The organizers of the eighteenth edition of the Mediterranean Games have scheduled every activity and every minute of these 10 days of sporting competitions knowing that volunteers were the key to their success. The people of Tarragon didn’t let them down. Over 8,000 applied for the 3,500 volunteer positions for the Games — these are people who love sports, the city, and are giving their all to ensure all runs smoothly.
“I’ve volunteered for the Games because I think it’s a unique opportunity to join your city in taking part and making history,” explains Toni Carmona, plant operator at Repsol’s facility in Tarragona. Celebrating the Mediterranean games in Tarragona is a once-in-a-lifetime opportunity for the city. I think that loads of people are excited that they are being celebrated here, and it’s an opportunity to make ourselves known.”
Toni works with Joan Tornell, who is also volunteering for the Games. “Basketball is my favorite sport, and fortunately, they are going to play three on three for the first time in this edition,” he explains. Both of them mention how thrilled the whole province is. “Tarragona has been turned upside down by the Games,” he states.
The heart of the Games
“To the Games, we volunteers bring, above all, passion and excitement at holding an event that will show the whole world how great of a city Tarragona is,” explains Tornell. Pepe Valls, who led the project, goes even further: “The volunteers play an essential role, it’s priceless. We couldn’t do this on such a scale without such a significant number of volunteers. Their work is fundamental.”
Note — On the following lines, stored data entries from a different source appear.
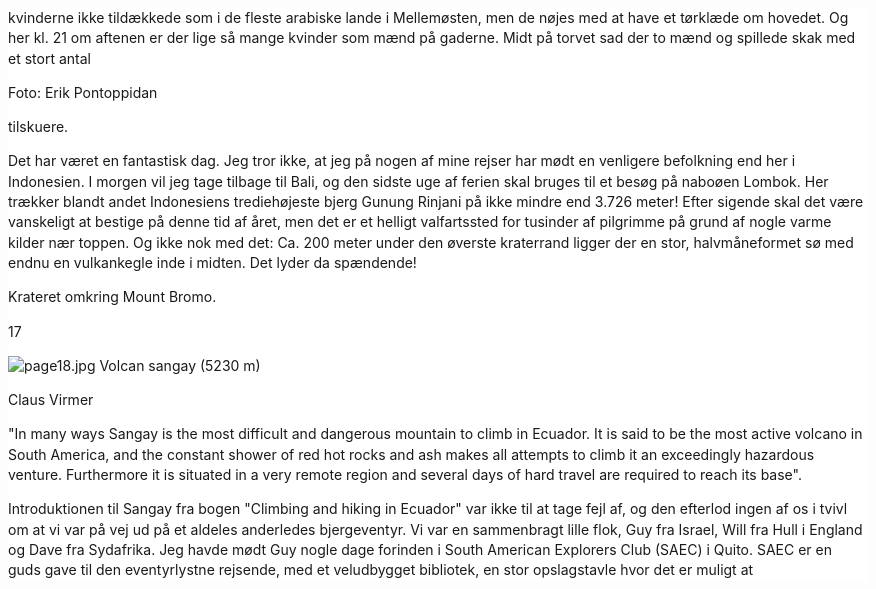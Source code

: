 kvinderne ikke tildækkede som i de fleste
arabiske lande i Mellemøsten, men de
nøjes med at have et tørklæde om
hovedet. Og her kl. 21 om aftenen er der
lige så mange kvinder som mænd på
gaderne. Midt på torvet sad der to mænd
og spillede skak med et stort antal

Foto: Erik Pontoppidan

tilskuere.

Det har været en fantastisk dag. Jeg tror
ikke, at jeg på nogen af mine rejser har
mødt en venligere befolkning end her i
Indonesien. I morgen vil jeg tage tilbage
til Bali, og den sidste uge af ferien skal
bruges til et besøg på naboøen Lombok.
Her trækker blandt andet Indonesiens
trediehøjeste bjerg Gunung Rinjani på
ikke mindre end 3.726 meter! Efter
sigende skal det være vanskeligt at
bestige på denne tid af året, men det er et
helligt valfartssted for tusinder af
pilgrimme på grund af nogle varme
kilder nær toppen. Og ikke nok med det:
Ca. 200 meter under den øverste
kraterrand ligger der en stor,
halvmåneformet sø med endnu en
vulkankegle inde i midten. Det lyder da
spændende!

Krateret omkring Mount Bromo.

17




![page18.jpg](/1995/DB-1995-4/page18.jpg)
Volcan sangay (5230 m)

Claus Virmer

"In many ways Sangay is the most
difficult and dangerous mountain to
climb in Ecuador. It is said to be the
most active volcano in South America,
and the constant shower of red hot rocks
and ash makes all attempts to climb it an
exceedingly  hazardous venture.
Furthermore it is situated in a very
remote region and several days of hard
travel are required to reach its base".

Introduktionen til Sangay fra bogen
"Climbing and hiking in Ecuador" var
ikke til at tage fejl af, og den efterlod
ingen af os i tvivl om at vi var på vej ud
på et aldeles anderledes bjergeventyr. Vi
var en sammenbragt lille flok, Guy fra
Israel, Will fra Hull i England og Dave
fra Sydafrika. Jeg havde mødt Guy nogle
dage forinden i South American
Explorers Club (SAEC) i Quito. SAEC er
en guds gave til den eventyrlystne
rejsende, med et veludbygget bibliotek,
en stor opslagstavle hvor det er muligt at
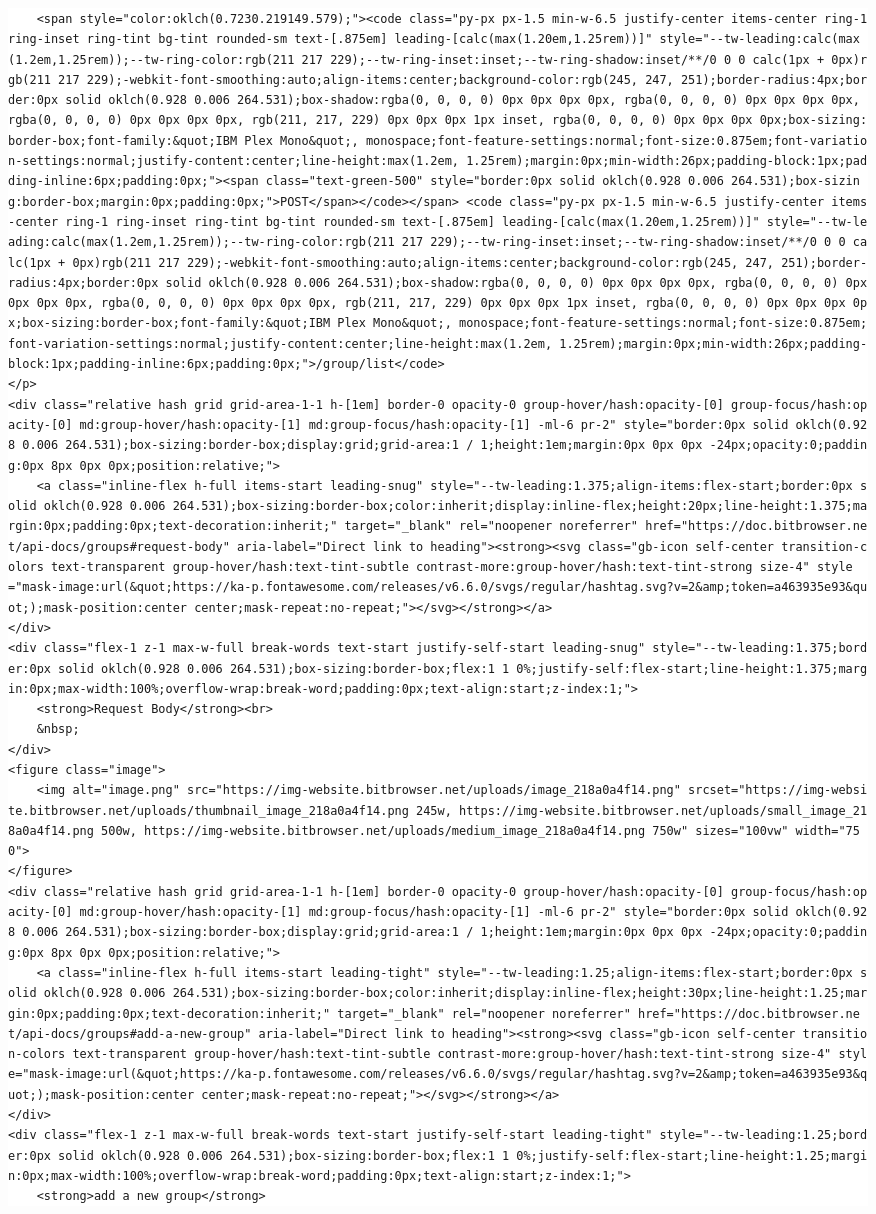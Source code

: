         <span style="color:oklch(0.7230.219149.579);"><code class="py-px px-1.5 min-w-6.5 justify-center items-center ring-1 ring-inset ring-tint bg-tint rounded-sm text-[.875em] leading-[calc(max(1.20em,1.25rem))]" style="--tw-leading:calc(max(1.2em,1.25rem));--tw-ring-color:rgb(211 217 229);--tw-ring-inset:inset;--tw-ring-shadow:inset/**/0 0 0 calc(1px + 0px)rgb(211 217 229);-webkit-font-smoothing:auto;align-items:center;background-color:rgb(245, 247, 251);border-radius:4px;border:0px solid oklch(0.928 0.006 264.531);box-shadow:rgba(0, 0, 0, 0) 0px 0px 0px 0px, rgba(0, 0, 0, 0) 0px 0px 0px 0px, rgba(0, 0, 0, 0) 0px 0px 0px 0px, rgb(211, 217, 229) 0px 0px 0px 1px inset, rgba(0, 0, 0, 0) 0px 0px 0px 0px;box-sizing:border-box;font-family:&quot;IBM Plex Mono&quot;, monospace;font-feature-settings:normal;font-size:0.875em;font-variation-settings:normal;justify-content:center;line-height:max(1.2em, 1.25rem);margin:0px;min-width:26px;padding-block:1px;padding-inline:6px;padding:0px;"><span class="text-green-500" style="border:0px solid oklch(0.928 0.006 264.531);box-sizing:border-box;margin:0px;padding:0px;">POST</span></code></span> <code class="py-px px-1.5 min-w-6.5 justify-center items-center ring-1 ring-inset ring-tint bg-tint rounded-sm text-[.875em] leading-[calc(max(1.20em,1.25rem))]" style="--tw-leading:calc(max(1.2em,1.25rem));--tw-ring-color:rgb(211 217 229);--tw-ring-inset:inset;--tw-ring-shadow:inset/**/0 0 0 calc(1px + 0px)rgb(211 217 229);-webkit-font-smoothing:auto;align-items:center;background-color:rgb(245, 247, 251);border-radius:4px;border:0px solid oklch(0.928 0.006 264.531);box-shadow:rgba(0, 0, 0, 0) 0px 0px 0px 0px, rgba(0, 0, 0, 0) 0px 0px 0px 0px, rgba(0, 0, 0, 0) 0px 0px 0px 0px, rgb(211, 217, 229) 0px 0px 0px 1px inset, rgba(0, 0, 0, 0) 0px 0px 0px 0px;box-sizing:border-box;font-family:&quot;IBM Plex Mono&quot;, monospace;font-feature-settings:normal;font-size:0.875em;font-variation-settings:normal;justify-content:center;line-height:max(1.2em, 1.25rem);margin:0px;min-width:26px;padding-block:1px;padding-inline:6px;padding:0px;">/group/list</code>
    </p>
    <div class="relative hash grid grid-area-1-1 h-[1em] border-0 opacity-0 group-hover/hash:opacity-[0] group-focus/hash:opacity-[0] md:group-hover/hash:opacity-[1] md:group-focus/hash:opacity-[1] -ml-6 pr-2" style="border:0px solid oklch(0.928 0.006 264.531);box-sizing:border-box;display:grid;grid-area:1 / 1;height:1em;margin:0px 0px 0px -24px;opacity:0;padding:0px 8px 0px 0px;position:relative;">
        <a class="inline-flex h-full items-start leading-snug" style="--tw-leading:1.375;align-items:flex-start;border:0px solid oklch(0.928 0.006 264.531);box-sizing:border-box;color:inherit;display:inline-flex;height:20px;line-height:1.375;margin:0px;padding:0px;text-decoration:inherit;" target="_blank" rel="noopener noreferrer" href="https://doc.bitbrowser.net/api-docs/groups#request-body" aria-label="Direct link to heading"><strong><svg class="gb-icon self-center transition-colors text-transparent group-hover/hash:text-tint-subtle contrast-more:group-hover/hash:text-tint-strong size-4" style="mask-image:url(&quot;https://ka-p.fontawesome.com/releases/v6.6.0/svgs/regular/hashtag.svg?v=2&amp;token=a463935e93&quot;);mask-position:center center;mask-repeat:no-repeat;"></svg></strong></a>
    </div>
    <div class="flex-1 z-1 max-w-full break-words text-start justify-self-start leading-snug" style="--tw-leading:1.375;border:0px solid oklch(0.928 0.006 264.531);box-sizing:border-box;flex:1 1 0%;justify-self:flex-start;line-height:1.375;margin:0px;max-width:100%;overflow-wrap:break-word;padding:0px;text-align:start;z-index:1;">
        <strong>Request Body</strong><br>
        &nbsp;
    </div>
    <figure class="image">
        <img alt="image.png" src="https://img-website.bitbrowser.net/uploads/image_218a0a4f14.png" srcset="https://img-website.bitbrowser.net/uploads/thumbnail_image_218a0a4f14.png 245w, https://img-website.bitbrowser.net/uploads/small_image_218a0a4f14.png 500w, https://img-website.bitbrowser.net/uploads/medium_image_218a0a4f14.png 750w" sizes="100vw" width="750">
    </figure>
    <div class="relative hash grid grid-area-1-1 h-[1em] border-0 opacity-0 group-hover/hash:opacity-[0] group-focus/hash:opacity-[0] md:group-hover/hash:opacity-[1] md:group-focus/hash:opacity-[1] -ml-6 pr-2" style="border:0px solid oklch(0.928 0.006 264.531);box-sizing:border-box;display:grid;grid-area:1 / 1;height:1em;margin:0px 0px 0px -24px;opacity:0;padding:0px 8px 0px 0px;position:relative;">
        <a class="inline-flex h-full items-start leading-tight" style="--tw-leading:1.25;align-items:flex-start;border:0px solid oklch(0.928 0.006 264.531);box-sizing:border-box;color:inherit;display:inline-flex;height:30px;line-height:1.25;margin:0px;padding:0px;text-decoration:inherit;" target="_blank" rel="noopener noreferrer" href="https://doc.bitbrowser.net/api-docs/groups#add-a-new-group" aria-label="Direct link to heading"><strong><svg class="gb-icon self-center transition-colors text-transparent group-hover/hash:text-tint-subtle contrast-more:group-hover/hash:text-tint-strong size-4" style="mask-image:url(&quot;https://ka-p.fontawesome.com/releases/v6.6.0/svgs/regular/hashtag.svg?v=2&amp;token=a463935e93&quot;);mask-position:center center;mask-repeat:no-repeat;"></svg></strong></a>
    </div>
    <div class="flex-1 z-1 max-w-full break-words text-start justify-self-start leading-tight" style="--tw-leading:1.25;border:0px solid oklch(0.928 0.006 264.531);box-sizing:border-box;flex:1 1 0%;justify-self:flex-start;line-height:1.25;margin:0px;max-width:100%;overflow-wrap:break-word;padding:0px;text-align:start;z-index:1;">
        <strong>add a new group</strong>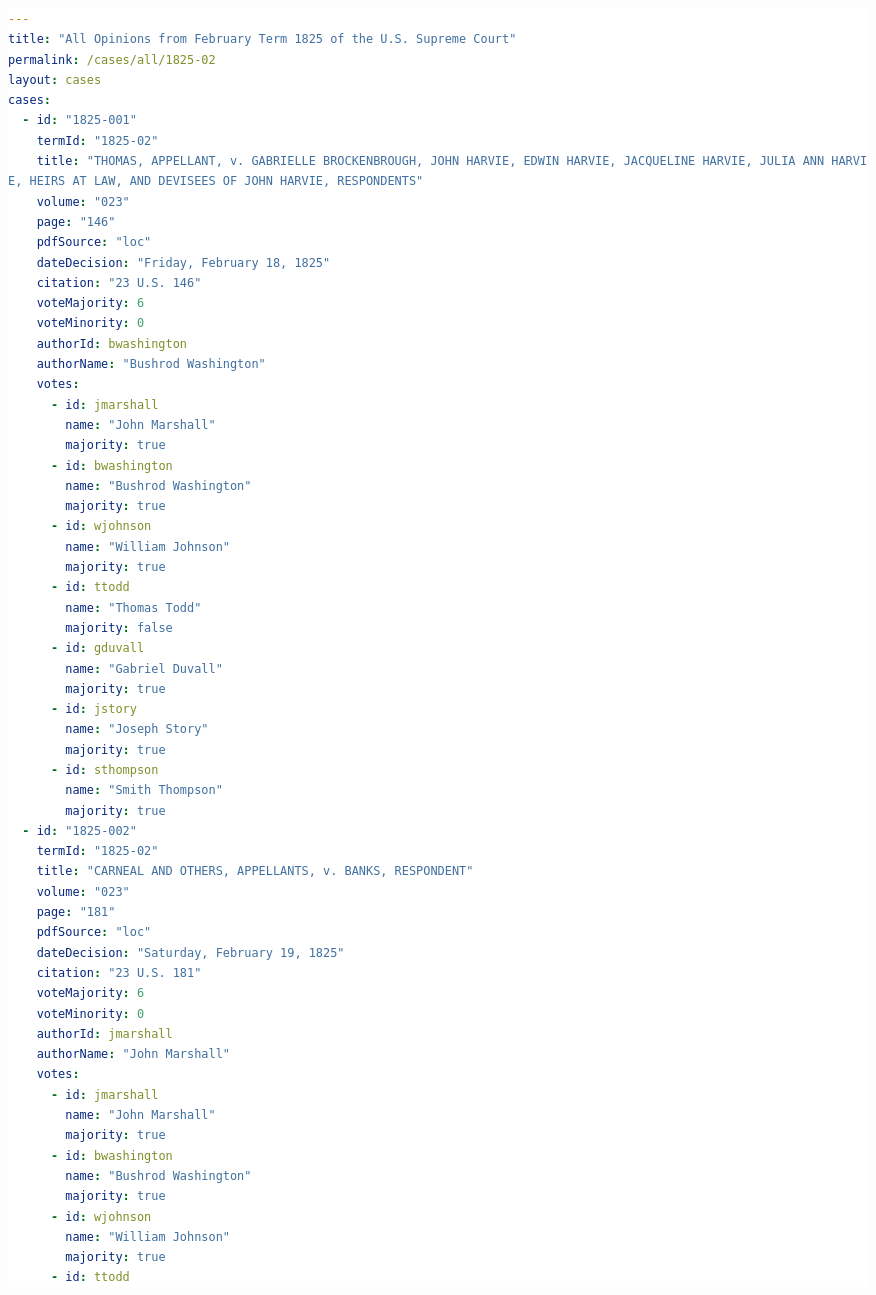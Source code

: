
 ```yaml
---
title: "All Opinions from February Term 1825 of the U.S. Supreme Court"
permalink: /cases/all/1825-02
layout: cases
cases:
  - id: "1825-001"
    termId: "1825-02"
    title: "THOMAS, APPELLANT, v. GABRIELLE BROCKENBROUGH, JOHN HARVIE, EDWIN HARVIE, JACQUELINE HARVIE, JULIA ANN HARVIE, HEIRS AT LAW, AND DEVISEES OF JOHN HARVIE, RESPONDENTS"
    volume: "023"
    page: "146"
    pdfSource: "loc"
    dateDecision: "Friday, February 18, 1825"
    citation: "23 U.S. 146"
    voteMajority: 6
    voteMinority: 0
    authorId: bwashington
    authorName: "Bushrod Washington"
    votes:
      - id: jmarshall
        name: "John Marshall"
        majority: true
      - id: bwashington
        name: "Bushrod Washington"
        majority: true
      - id: wjohnson
        name: "William Johnson"
        majority: true
      - id: ttodd
        name: "Thomas Todd"
        majority: false
      - id: gduvall
        name: "Gabriel Duvall"
        majority: true
      - id: jstory
        name: "Joseph Story"
        majority: true
      - id: sthompson
        name: "Smith Thompson"
        majority: true
  - id: "1825-002"
    termId: "1825-02"
    title: "CARNEAL AND OTHERS, APPELLANTS, v. BANKS, RESPONDENT"
    volume: "023"
    page: "181"
    pdfSource: "loc"
    dateDecision: "Saturday, February 19, 1825"
    citation: "23 U.S. 181"
    voteMajority: 6
    voteMinority: 0
    authorId: jmarshall
    authorName: "John Marshall"
    votes:
      - id: jmarshall
        name: "John Marshall"
        majority: true
      - id: bwashington
        name: "Bushrod Washington"
        majority: true
      - id: wjohnson
        name: "William Johnson"
        majority: true
      - id: ttodd
```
Valls has also been a key part of the celebrations of the Mediterranean Games. It was he that put Tarragona forward as a host, after returning from Barcelona ’92 as a judge. Now, 36 years later, he feels “happy.” However, he assures us that the credit should not go to him, but to those who have supported the bid, and the inhabitants of Tarragona.
By everyone, for everyone
They will be those who benefit most from the project. The money invested has gone towards marked improvements— not just in the sports facilities, but much of the city’s infrastructure. Tornell remembers when he used to play basketball in Campoclaro, and says “it looks nothing like it used to.”
An athletics stadium that meets the requirements to host any competition aside from the Olympics (which have specific regulations), a sports pavilion that is now an architectural point of reference for experts (for having won various awards, and a 50-meter swimming pool have been the first facilities to be added to the city. “The residents of Tarragona are going to be able to use all of this,” says Valls.
“It seems like a different city,” Carmona explains. “It has really changed color. It’s gone from a gray, Roman city (which also has a charm all its own) to a melting pot of many countries, many people, and undoubtedly a party for everyone who lives here.”
The Mediterranean Games were founded after the Second World War “to close war wounds,” Valls tells us. In his opinion, this event symbolizes all sporting values. “Here, we’re going to have athletes from Syria, Lebanon, Kosovo. We need to welcome them with open arms and be supportive, inclusive, and cohesive.”
“If the athletes are a key part of the Mediterranean Games, we volunteers are the heart and soul,” Tornell and Carmona explain. And they are not alone: as the t-shirts and polos that everyone involved in the organization wears tells us, this whole province is “ready to make history”.